Material for this exercise:
*-*-*

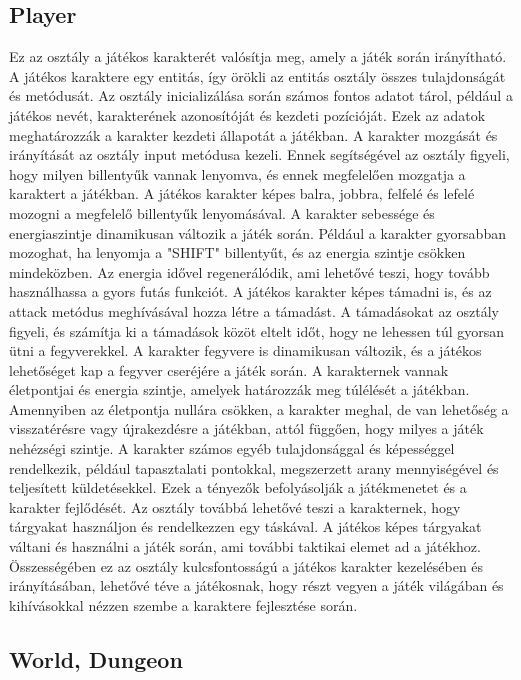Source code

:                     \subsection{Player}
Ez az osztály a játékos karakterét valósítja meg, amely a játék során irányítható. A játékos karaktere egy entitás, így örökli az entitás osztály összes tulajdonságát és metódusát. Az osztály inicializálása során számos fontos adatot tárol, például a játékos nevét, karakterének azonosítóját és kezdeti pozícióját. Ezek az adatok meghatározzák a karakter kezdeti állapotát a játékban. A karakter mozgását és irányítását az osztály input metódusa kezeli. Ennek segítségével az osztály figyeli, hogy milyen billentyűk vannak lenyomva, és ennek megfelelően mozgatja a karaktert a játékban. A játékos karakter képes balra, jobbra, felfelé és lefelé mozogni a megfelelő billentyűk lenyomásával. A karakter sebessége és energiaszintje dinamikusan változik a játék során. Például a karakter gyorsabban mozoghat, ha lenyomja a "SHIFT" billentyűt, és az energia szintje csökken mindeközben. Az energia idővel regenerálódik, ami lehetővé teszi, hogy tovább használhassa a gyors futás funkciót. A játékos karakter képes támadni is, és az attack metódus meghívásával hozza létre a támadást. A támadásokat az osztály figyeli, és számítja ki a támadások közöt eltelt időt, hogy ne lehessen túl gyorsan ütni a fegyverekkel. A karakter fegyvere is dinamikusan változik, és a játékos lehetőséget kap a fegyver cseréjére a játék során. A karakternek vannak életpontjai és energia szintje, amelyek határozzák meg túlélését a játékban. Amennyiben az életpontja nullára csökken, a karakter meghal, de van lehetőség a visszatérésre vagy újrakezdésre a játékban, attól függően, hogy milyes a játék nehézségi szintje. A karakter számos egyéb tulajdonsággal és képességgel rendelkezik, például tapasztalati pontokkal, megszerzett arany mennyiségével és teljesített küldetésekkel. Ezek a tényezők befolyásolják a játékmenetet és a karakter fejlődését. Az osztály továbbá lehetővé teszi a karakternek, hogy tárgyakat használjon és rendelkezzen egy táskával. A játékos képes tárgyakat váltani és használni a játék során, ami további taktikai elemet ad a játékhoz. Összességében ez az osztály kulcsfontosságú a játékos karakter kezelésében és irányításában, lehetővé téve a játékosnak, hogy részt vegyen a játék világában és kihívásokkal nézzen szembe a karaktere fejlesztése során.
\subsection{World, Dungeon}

*-*-*

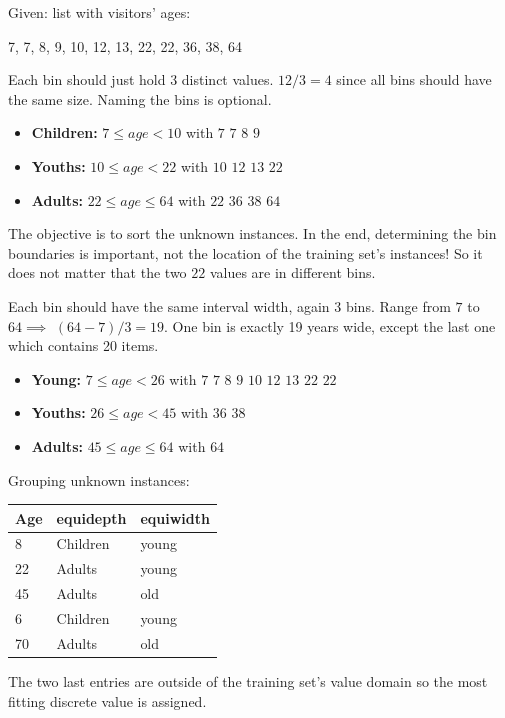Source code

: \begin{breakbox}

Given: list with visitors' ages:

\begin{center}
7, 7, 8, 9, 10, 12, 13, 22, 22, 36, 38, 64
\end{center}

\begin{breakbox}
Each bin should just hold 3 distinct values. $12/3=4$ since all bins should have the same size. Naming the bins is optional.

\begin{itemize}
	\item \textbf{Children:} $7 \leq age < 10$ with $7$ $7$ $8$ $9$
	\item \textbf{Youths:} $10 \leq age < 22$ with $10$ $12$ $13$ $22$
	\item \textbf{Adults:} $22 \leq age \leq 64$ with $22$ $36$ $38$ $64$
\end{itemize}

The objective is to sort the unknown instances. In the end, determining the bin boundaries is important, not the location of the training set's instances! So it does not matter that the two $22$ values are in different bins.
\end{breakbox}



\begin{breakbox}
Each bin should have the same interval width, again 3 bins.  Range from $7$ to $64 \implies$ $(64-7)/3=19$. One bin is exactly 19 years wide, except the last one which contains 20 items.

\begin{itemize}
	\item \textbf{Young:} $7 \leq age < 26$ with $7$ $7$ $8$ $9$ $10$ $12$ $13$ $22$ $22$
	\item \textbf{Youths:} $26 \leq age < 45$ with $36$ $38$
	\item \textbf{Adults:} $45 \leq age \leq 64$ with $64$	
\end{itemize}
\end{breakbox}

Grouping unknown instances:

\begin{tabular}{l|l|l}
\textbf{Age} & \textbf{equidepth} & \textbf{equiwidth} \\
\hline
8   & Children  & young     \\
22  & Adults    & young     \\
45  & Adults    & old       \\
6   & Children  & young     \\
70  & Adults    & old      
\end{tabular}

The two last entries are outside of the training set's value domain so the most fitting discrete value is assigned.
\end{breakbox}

*-*-*

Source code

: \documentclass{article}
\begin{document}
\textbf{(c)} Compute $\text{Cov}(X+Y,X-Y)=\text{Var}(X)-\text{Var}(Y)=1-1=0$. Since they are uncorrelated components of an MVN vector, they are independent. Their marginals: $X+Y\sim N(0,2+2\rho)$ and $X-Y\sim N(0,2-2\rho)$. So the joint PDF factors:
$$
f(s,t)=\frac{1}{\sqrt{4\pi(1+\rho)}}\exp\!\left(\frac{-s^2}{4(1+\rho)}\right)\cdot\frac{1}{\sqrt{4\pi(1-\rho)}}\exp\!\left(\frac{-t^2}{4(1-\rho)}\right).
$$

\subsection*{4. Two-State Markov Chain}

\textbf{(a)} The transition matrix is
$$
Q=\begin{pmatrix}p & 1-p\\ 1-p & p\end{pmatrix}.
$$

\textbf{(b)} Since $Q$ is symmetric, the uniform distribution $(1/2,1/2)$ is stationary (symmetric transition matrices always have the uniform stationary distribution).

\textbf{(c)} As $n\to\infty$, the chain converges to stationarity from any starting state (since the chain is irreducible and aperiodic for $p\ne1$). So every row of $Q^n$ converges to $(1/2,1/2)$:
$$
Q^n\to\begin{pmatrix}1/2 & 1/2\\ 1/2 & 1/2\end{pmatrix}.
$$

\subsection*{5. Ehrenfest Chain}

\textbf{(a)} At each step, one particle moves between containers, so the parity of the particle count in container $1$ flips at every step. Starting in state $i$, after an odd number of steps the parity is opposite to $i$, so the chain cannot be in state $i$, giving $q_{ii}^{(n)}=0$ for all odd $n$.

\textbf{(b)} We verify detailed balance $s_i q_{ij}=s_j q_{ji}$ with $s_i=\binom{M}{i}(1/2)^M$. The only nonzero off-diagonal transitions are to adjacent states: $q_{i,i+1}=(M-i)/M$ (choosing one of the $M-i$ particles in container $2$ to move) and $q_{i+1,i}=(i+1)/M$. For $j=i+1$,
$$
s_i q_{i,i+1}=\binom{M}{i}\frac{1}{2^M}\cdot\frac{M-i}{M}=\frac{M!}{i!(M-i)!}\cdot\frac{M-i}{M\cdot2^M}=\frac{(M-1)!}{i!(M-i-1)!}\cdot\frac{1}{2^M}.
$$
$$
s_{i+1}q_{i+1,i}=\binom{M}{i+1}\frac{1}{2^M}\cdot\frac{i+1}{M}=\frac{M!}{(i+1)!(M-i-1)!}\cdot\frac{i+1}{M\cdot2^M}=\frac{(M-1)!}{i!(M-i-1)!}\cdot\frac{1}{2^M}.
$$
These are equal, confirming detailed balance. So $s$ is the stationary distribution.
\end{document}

*-*-*

Problem to work on: Copy each line of the listing that carries the string "container".

Finished task:
\textbf{(a)} At each step, one particle moves between containers, so the parity of the particle count in container $1$ flips at every step. Starting in state $i$, after an odd number of steps the parity is opposite to $i$, so the chain cannot be in state $i$, giving $q_{ii}^{(n)}=0$ for all odd $n$.
\textbf{(b)} We verify detailed balance $s_i q_{ij}=s_j q_{ji}$ with $s_i=\binom{M}{i}(1/2)^M$. The only nonzero off-diagonal transitions are to adjacent states: $q_{i,i+1}=(M-i)/M$ (choosing one of the $M-i$ particles in container $2$ to move) and $q_{i+1,i}=(i+1)/M$. For $j=i+1$,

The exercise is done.